Directions for this task ▸
Scanning the entries below, copy every line that contains the word "numbers".

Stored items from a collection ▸
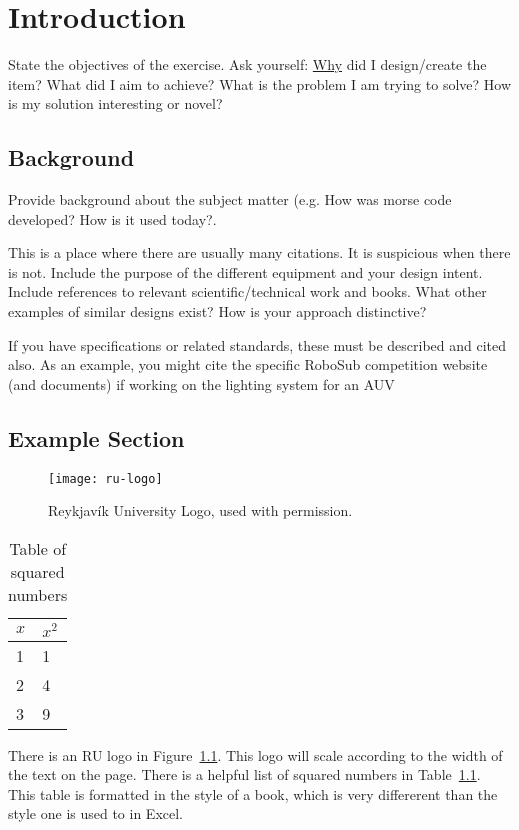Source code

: \chapter{Introduction\label{cha:introduction}}
State the objectives of the exercise. Ask yourself:
\underline{Why} did I design/create the item? What did I aim to
achieve? What is the problem I am trying to solve?  How is my
solution interesting or novel?

\section{Background}
Provide background about the subject matter (e.g. How was morse code
developed?  How is it used today?.

This is a place where there are usually many citations.
It is suspicious when there is not.
Include the purpose of the different equipment and your design intent. 
Include references to relevant scientific/technical work and books.
What other examples of similar designs exist?
How is your approach distinctive?

If you have specifications or related standards, these must be
described and cited also.  As an example, you might cite the specific
RoboSub competition website (and documents) if working on the lighting system for an AUV\cite{guls2016auvlight}

\section{Example Section}
\begin{figure}
  \centering
  \texttt{[image: ru-logo]}
  \caption[RU Logo]{Reykjavík University Logo, used with permission.}\label{fig:ru-logo}
\end{figure}
\begin{table}
  \centering
  \begin{tabular}{ll}\toprule
    $x$& $x^{2}$\\\midrule
    1 &1\\
    2 &4\\
    3 &9\\\bottomrule
  \end{tabular}
  \caption{Table of squared numbers}\label{tab:numbers}
\end{table}
There is an RU logo in Figure~\ref{fig:ru-logo}.
This logo will scale according to the width of the text on the page.
There is a helpful list of squared numbers in Table~\ref{tab:numbers}.
This table is formatted in the style of a book, which is very differerent than the style one is used to in Excel.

Finished exercise ▸
  \caption{Table of squared numbers}\label{tab:numbers}
There is a helpful list of squared numbers in Table~\ref{tab:numbers}.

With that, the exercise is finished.